PROBLEM STATEMENT — Lines to restate from the data below: from the one containing "的 Microsoft OneNote" to the one containing "[为 MAM 应用创建 Exchange", both included. Give them again exactly, and only them.

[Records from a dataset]

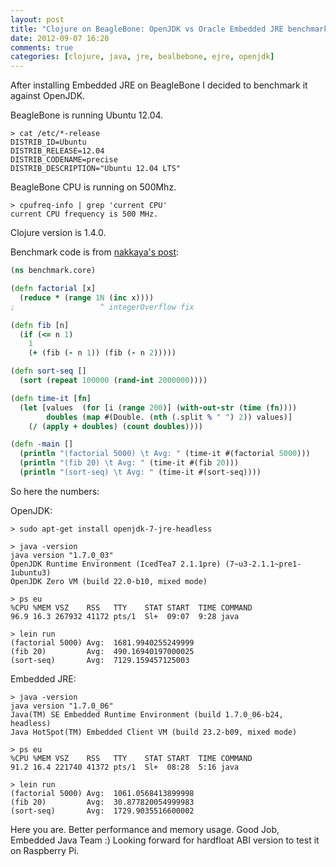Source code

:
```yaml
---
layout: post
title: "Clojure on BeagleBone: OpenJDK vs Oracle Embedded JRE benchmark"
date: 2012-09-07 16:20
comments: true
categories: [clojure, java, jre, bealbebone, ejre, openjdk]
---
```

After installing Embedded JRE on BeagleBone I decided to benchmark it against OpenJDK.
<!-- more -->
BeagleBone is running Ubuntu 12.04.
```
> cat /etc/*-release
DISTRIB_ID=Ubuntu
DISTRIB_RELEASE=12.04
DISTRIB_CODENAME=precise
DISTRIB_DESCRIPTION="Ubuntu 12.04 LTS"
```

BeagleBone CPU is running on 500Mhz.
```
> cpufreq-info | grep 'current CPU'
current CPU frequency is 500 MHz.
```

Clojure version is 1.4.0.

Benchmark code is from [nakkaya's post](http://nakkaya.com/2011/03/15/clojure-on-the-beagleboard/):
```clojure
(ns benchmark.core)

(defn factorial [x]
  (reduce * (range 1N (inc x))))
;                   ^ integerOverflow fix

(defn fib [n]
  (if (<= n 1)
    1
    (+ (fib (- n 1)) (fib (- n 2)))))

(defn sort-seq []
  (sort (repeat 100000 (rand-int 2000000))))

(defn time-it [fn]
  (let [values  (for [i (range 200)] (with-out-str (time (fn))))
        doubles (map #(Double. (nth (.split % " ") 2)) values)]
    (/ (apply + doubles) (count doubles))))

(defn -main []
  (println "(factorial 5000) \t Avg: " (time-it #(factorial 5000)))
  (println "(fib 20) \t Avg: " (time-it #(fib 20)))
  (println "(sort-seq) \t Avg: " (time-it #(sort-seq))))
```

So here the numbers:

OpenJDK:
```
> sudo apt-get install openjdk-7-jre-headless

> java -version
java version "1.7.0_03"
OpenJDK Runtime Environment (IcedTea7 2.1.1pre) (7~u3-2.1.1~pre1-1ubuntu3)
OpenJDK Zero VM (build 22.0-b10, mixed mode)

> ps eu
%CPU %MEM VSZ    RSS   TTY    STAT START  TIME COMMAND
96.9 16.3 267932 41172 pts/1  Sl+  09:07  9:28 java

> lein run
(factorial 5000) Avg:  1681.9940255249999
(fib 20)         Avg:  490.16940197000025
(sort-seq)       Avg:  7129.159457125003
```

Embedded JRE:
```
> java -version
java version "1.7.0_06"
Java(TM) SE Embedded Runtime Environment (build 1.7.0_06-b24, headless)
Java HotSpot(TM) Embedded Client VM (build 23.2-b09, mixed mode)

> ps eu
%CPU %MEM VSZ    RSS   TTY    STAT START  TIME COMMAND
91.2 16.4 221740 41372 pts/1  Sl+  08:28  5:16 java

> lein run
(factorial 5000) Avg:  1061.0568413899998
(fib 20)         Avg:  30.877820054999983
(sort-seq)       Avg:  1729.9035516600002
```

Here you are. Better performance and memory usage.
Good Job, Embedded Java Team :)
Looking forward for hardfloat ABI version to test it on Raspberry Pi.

* * *

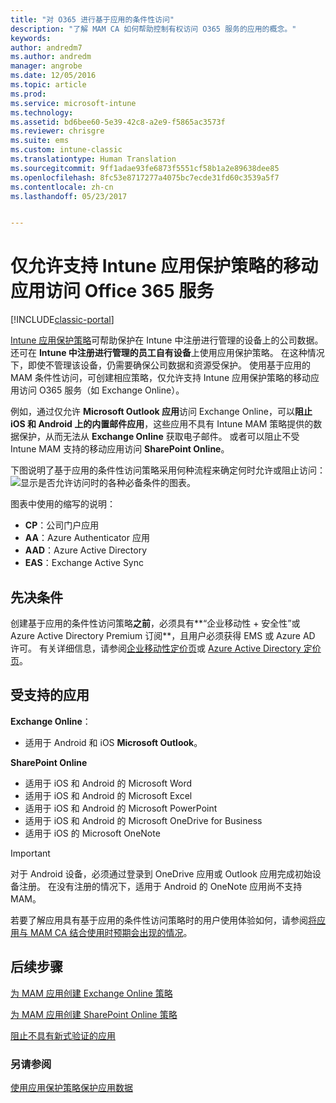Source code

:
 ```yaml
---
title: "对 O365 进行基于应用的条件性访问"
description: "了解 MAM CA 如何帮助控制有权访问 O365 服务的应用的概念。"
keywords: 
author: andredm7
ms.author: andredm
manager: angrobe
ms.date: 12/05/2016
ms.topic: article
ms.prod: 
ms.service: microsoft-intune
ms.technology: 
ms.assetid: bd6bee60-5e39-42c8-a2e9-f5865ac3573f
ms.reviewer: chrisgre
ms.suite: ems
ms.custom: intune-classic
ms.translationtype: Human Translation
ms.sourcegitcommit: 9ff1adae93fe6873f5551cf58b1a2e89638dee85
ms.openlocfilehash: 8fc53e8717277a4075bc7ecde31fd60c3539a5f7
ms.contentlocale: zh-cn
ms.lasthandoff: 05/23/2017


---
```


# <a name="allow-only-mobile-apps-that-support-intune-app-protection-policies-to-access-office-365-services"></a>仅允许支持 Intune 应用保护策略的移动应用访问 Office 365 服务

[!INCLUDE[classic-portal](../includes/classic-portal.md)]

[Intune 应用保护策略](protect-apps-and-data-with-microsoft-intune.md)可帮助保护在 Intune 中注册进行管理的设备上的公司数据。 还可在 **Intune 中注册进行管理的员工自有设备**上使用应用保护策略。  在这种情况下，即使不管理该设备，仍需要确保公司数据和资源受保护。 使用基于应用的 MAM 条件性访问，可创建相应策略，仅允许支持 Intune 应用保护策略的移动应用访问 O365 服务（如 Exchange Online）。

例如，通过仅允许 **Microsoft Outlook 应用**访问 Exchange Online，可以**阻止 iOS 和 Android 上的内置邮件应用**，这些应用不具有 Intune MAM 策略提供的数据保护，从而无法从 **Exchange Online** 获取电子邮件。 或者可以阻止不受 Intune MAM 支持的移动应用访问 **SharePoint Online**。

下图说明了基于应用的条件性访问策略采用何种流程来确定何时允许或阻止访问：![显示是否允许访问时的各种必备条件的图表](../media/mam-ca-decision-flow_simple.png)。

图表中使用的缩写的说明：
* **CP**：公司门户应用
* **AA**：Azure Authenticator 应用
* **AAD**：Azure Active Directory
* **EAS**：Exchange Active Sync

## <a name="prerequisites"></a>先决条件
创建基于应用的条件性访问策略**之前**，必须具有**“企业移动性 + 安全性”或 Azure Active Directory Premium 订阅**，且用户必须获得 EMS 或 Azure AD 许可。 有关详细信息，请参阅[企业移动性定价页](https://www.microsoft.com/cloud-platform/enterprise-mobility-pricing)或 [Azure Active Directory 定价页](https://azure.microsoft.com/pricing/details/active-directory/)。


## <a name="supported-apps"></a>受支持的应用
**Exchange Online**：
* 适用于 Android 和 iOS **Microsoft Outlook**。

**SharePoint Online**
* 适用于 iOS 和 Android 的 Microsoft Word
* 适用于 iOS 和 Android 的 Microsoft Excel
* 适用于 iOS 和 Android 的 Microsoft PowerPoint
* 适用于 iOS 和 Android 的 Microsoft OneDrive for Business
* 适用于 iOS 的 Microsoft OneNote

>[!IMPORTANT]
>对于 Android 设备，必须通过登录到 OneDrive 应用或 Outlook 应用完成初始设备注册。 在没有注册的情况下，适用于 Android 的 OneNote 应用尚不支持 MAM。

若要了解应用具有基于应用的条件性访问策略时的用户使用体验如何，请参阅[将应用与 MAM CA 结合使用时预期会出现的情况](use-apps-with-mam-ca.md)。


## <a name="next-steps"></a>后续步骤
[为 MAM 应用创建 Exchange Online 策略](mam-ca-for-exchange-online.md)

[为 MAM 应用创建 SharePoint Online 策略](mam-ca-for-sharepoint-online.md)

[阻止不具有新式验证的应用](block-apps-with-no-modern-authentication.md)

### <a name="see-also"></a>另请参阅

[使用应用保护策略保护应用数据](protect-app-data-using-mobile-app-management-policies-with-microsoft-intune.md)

SOLUTION FOR THIS PROBLEM —
* 适用于 iOS 的 Microsoft OneNote

>[!IMPORTANT]
>对于 Android 设备，必须通过登录到 OneDrive 应用或 Outlook 应用完成初始设备注册。 在没有注册的情况下，适用于 Android 的 OneNote 应用尚不支持 MAM。

若要了解应用具有基于应用的条件性访问策略时的用户使用体验如何，请参阅[将应用与 MAM CA 结合使用时预期会出现的情况](use-apps-with-mam-ca.md)。


## <a name="next-steps"></a>后续步骤
[为 MAM 应用创建 Exchange Online 策略](mam-ca-for-exchange-online.md)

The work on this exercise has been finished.